■ Work task:
Pick the lines holding the string "integral" out of the records and copy them.

Segment Start: Information given

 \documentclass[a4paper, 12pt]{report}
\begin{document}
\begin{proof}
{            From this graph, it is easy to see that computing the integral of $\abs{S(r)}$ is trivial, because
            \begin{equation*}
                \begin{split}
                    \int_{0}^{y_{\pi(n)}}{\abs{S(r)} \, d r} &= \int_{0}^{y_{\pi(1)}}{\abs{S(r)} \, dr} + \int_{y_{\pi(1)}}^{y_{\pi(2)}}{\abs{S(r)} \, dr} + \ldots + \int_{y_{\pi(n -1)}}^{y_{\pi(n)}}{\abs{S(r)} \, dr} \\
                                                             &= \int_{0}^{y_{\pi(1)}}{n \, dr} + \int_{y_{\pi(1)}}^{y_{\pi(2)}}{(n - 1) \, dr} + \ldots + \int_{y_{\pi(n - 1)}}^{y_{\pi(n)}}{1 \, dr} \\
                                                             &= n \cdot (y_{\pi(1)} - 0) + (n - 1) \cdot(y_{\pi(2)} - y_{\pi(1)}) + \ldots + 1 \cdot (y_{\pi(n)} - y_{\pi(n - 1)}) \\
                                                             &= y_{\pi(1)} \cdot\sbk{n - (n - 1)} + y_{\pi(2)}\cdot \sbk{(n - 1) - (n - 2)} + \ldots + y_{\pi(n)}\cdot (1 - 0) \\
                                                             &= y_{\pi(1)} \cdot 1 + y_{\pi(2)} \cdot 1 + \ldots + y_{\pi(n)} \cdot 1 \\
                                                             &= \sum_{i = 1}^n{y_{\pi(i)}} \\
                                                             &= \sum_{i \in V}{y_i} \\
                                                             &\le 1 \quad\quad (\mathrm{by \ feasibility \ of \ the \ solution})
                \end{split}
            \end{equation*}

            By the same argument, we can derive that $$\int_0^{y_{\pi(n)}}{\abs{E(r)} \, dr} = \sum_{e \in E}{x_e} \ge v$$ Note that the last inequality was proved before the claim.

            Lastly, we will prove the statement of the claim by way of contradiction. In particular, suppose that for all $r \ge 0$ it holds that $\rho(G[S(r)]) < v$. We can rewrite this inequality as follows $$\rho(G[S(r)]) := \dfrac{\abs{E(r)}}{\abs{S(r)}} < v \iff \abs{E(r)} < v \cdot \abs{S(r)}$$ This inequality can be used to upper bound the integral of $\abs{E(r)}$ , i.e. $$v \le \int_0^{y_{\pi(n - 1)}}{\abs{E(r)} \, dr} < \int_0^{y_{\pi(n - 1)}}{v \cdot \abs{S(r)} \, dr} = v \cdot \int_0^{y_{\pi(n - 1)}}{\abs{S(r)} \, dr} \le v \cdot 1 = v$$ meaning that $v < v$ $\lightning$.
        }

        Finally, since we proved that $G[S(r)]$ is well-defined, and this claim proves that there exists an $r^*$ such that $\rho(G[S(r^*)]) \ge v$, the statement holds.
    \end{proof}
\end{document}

Segment End: Information given

■ Task result:
{            From this graph, it is easy to see that computing the integral of $\abs{S(r)}$ is trivial, because
            Lastly, we will prove the statement of the claim by way of contradiction. In particular, suppose that for all $r \ge 0$ it holds that $\rho(G[S(r)]) < v$. We can rewrite this inequality as follows $$\rho(G[S(r)]) := \dfrac{\abs{E(r)}}{\abs{S(r)}} < v \iff \abs{E(r)} < v \cdot \abs{S(r)}$$ This inequality can be used to upper bound the integral of $\abs{E(r)}$ , i.e. $$v \le \int_0^{y_{\pi(n - 1)}}{\abs{E(r)} \, dr} < \int_0^{y_{\pi(n - 1)}}{v \cdot \abs{S(r)} \, dr} = v \cdot \int_0^{y_{\pi(n - 1)}}{\abs{S(r)} \, dr} \le v \cdot 1 = v$$ meaning that $v < v$ $\lightning$.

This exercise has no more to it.